When you answer, give every record back exactly as written.
--- START ---
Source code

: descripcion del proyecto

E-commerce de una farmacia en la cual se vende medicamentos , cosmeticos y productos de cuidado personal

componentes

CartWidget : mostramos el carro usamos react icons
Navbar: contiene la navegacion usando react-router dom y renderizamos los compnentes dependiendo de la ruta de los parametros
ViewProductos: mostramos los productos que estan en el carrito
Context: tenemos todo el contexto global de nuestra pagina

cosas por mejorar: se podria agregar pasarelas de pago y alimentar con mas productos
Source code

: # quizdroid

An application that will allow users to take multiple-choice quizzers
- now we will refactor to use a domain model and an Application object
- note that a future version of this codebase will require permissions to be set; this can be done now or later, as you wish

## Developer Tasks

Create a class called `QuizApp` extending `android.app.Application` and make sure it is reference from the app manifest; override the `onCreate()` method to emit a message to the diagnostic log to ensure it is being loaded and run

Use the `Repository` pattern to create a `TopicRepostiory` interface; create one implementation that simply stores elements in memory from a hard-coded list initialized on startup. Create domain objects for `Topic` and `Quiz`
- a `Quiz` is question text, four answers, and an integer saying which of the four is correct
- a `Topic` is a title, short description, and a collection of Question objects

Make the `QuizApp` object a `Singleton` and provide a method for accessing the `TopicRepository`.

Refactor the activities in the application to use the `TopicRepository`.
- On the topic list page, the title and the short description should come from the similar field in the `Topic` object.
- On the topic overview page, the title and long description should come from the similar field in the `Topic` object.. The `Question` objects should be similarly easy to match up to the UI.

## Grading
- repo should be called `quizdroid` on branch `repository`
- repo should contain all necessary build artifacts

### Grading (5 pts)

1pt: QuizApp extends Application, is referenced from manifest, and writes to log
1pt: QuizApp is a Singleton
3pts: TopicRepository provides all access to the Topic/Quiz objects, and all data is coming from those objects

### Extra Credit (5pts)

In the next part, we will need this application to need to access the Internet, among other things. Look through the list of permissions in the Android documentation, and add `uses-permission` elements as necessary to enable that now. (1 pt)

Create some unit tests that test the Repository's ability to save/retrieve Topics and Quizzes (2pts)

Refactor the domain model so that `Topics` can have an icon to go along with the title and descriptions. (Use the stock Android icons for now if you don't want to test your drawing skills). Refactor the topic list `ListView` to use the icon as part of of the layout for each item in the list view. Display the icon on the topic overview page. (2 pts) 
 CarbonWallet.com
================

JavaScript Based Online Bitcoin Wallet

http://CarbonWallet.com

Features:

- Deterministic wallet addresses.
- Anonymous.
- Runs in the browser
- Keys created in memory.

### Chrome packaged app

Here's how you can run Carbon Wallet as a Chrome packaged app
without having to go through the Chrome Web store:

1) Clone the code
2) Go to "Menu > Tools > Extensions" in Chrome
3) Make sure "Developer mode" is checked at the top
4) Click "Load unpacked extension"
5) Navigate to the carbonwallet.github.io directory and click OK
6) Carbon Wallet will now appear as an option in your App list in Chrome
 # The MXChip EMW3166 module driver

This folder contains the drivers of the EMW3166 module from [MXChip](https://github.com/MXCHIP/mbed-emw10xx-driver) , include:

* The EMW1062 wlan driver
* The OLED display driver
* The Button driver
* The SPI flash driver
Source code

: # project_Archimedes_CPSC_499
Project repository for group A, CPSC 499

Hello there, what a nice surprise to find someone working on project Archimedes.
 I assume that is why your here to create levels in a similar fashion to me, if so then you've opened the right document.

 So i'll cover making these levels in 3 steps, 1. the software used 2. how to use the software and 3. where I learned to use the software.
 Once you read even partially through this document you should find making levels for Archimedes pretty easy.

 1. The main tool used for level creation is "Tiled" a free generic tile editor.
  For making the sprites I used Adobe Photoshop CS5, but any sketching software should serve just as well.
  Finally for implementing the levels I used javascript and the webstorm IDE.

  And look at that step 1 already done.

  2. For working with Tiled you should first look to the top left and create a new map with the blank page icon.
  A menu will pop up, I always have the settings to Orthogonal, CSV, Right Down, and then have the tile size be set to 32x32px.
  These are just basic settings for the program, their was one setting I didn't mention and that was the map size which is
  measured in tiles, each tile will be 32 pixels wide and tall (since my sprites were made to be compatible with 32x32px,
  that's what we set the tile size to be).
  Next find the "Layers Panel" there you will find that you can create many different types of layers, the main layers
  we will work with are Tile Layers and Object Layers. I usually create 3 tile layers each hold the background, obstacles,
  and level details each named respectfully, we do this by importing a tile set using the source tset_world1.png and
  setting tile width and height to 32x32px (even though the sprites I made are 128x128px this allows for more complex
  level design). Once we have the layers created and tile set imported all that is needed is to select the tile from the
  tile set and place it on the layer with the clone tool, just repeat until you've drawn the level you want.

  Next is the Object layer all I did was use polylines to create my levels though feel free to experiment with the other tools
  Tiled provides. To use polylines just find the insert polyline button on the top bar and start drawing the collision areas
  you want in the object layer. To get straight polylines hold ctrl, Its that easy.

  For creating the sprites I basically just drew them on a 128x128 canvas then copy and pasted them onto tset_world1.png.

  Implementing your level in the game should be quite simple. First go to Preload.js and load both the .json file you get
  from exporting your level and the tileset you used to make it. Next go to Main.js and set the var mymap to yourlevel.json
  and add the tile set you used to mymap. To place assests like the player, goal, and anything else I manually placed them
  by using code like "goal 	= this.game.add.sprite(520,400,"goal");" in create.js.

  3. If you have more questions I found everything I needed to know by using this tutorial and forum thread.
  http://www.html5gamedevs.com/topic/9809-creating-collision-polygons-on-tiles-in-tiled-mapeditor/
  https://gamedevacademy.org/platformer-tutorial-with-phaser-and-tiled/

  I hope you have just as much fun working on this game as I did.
--- END ---
* _WRITTEN SOLUTION_
Source code

: descripcion del proyecto

E-commerce de una farmacia en la cual se vende medicamentos , cosmeticos y productos de cuidado personal

componentes

CartWidget : mostramos el carro usamos react icons
Navbar: contiene la navegacion usando react-router dom y renderizamos los compnentes dependiendo de la ruta de los parametros
ViewProductos: mostramos los productos que estan en el carrito
Context: tenemos todo el contexto global de nuestra pagina

cosas por mejorar: se podria agregar pasarelas de pago y alimentar con mas productos
Source code

: # quizdroid

An application that will allow users to take multiple-choice quizzers
- now we will refactor to use a domain model and an Application object
- note that a future version of this codebase will require permissions to be set; this can be done now or later, as you wish

## Developer Tasks

Create a class called `QuizApp` extending `android.app.Application` and make sure it is reference from the app manifest; override the `onCreate()` method to emit a message to the diagnostic log to ensure it is being loaded and run

Use the `Repository` pattern to create a `TopicRepostiory` interface; create one implementation that simply stores elements in memory from a hard-coded list initialized on startup. Create domain objects for `Topic` and `Quiz`
- a `Quiz` is question text, four answers, and an integer saying which of the four is correct
- a `Topic` is a title, short description, and a collection of Question objects

Make the `QuizApp` object a `Singleton` and provide a method for accessing the `TopicRepository`.

Refactor the activities in the application to use the `TopicRepository`.
- On the topic list page, the title and the short description should come from the similar field in the `Topic` object.
- On the topic overview page, the title and long description should come from the similar field in the `Topic` object.. The `Question` objects should be similarly easy to match up to the UI.

## Grading
- repo should be called `quizdroid` on branch `repository`
- repo should contain all necessary build artifacts

### Grading (5 pts)

1pt: QuizApp extends Application, is referenced from manifest, and writes to log
1pt: QuizApp is a Singleton
3pts: TopicRepository provides all access to the Topic/Quiz objects, and all data is coming from those objects

### Extra Credit (5pts)

In the next part, we will need this application to need to access the Internet, among other things. Look through the list of permissions in the Android documentation, and add `uses-permission` elements as necessary to enable that now. (1 pt)

Create some unit tests that test the Repository's ability to save/retrieve Topics and Quizzes (2pts)

Refactor the domain model so that `Topics` can have an icon to go along with the title and descriptions. (Use the stock Android icons for now if you don't want to test your drawing skills). Refactor the topic list `ListView` to use the icon as part of of the layout for each item in the list view. Display the icon on the topic overview page. (2 pts) 
 CarbonWallet.com
================

JavaScript Based Online Bitcoin Wallet

http://CarbonWallet.com

Features:

- Deterministic wallet addresses.
- Anonymous.
- Runs in the browser
- Keys created in memory.

### Chrome packaged app

Here's how you can run Carbon Wallet as a Chrome packaged app
without having to go through the Chrome Web store:

1) Clone the code
2) Go to "Menu > Tools > Extensions" in Chrome
3) Make sure "Developer mode" is checked at the top
4) Click "Load unpacked extension"
5) Navigate to the carbonwallet.github.io directory and click OK
6) Carbon Wallet will now appear as an option in your App list in Chrome
 # The MXChip EMW3166 module driver

This folder contains the drivers of the EMW3166 module from [MXChip](https://github.com/MXCHIP/mbed-emw10xx-driver) , include:

* The EMW1062 wlan driver
* The OLED display driver
* The Button driver
* The SPI flash driver
Source code

: # project_Archimedes_CPSC_499
Project repository for group A, CPSC 499

Hello there, what a nice surprise to find someone working on project Archimedes.
 I assume that is why your here to create levels in a similar fashion to me, if so then you've opened the right document.

 So i'll cover making these levels in 3 steps, 1. the software used 2. how to use the software and 3. where I learned to use the software.
 Once you read even partially through this document you should find making levels for Archimedes pretty easy.

 1. The main tool used for level creation is "Tiled" a free generic tile editor.
  For making the sprites I used Adobe Photoshop CS5, but any sketching software should serve just as well.
  Finally for implementing the levels I used javascript and the webstorm IDE.

  And look at that step 1 already done.

  2. For working with Tiled you should first look to the top left and create a new map with the blank page icon.
  A menu will pop up, I always have the settings to Orthogonal, CSV, Right Down, and then have the tile size be set to 32x32px.
  These are just basic settings for the program, their was one setting I didn't mention and that was the map size which is
  measured in tiles, each tile will be 32 pixels wide and tall (since my sprites were made to be compatible with 32x32px,
  that's what we set the tile size to be).
  Next find the "Layers Panel" there you will find that you can create many different types of layers, the main layers
  we will work with are Tile Layers and Object Layers. I usually create 3 tile layers each hold the background, obstacles,
  and level details each named respectfully, we do this by importing a tile set using the source tset_world1.png and
  setting tile width and height to 32x32px (even though the sprites I made are 128x128px this allows for more complex
  level design). Once we have the layers created and tile set imported all that is needed is to select the tile from the
  tile set and place it on the layer with the clone tool, just repeat until you've drawn the level you want.

  Next is the Object layer all I did was use polylines to create my levels though feel free to experiment with the other tools
  Tiled provides. To use polylines just find the insert polyline button on the top bar and start drawing the collision areas
  you want in the object layer. To get straight polylines hold ctrl, Its that easy.

  For creating the sprites I basically just drew them on a 128x128 canvas then copy and pasted them onto tset_world1.png.

  Implementing your level in the game should be quite simple. First go to Preload.js and load both the .json file you get
  from exporting your level and the tileset you used to make it. Next go to Main.js and set the var mymap to yourlevel.json
  and add the tile set you used to mymap. To place assests like the player, goal, and anything else I manually placed them
  by using code like "goal 	= this.game.add.sprite(520,400,"goal");" in create.js.

  3. If you have more questions I found everything I needed to know by using this tutorial and forum thread.
  http://www.html5gamedevs.com/topic/9809-creating-collision-polygons-on-tiles-in-tiled-mapeditor/
  https://gamedevacademy.org/platformer-tutorial-with-phaser-and-tiled/

  I hope you have just as much fun working on this game as I did.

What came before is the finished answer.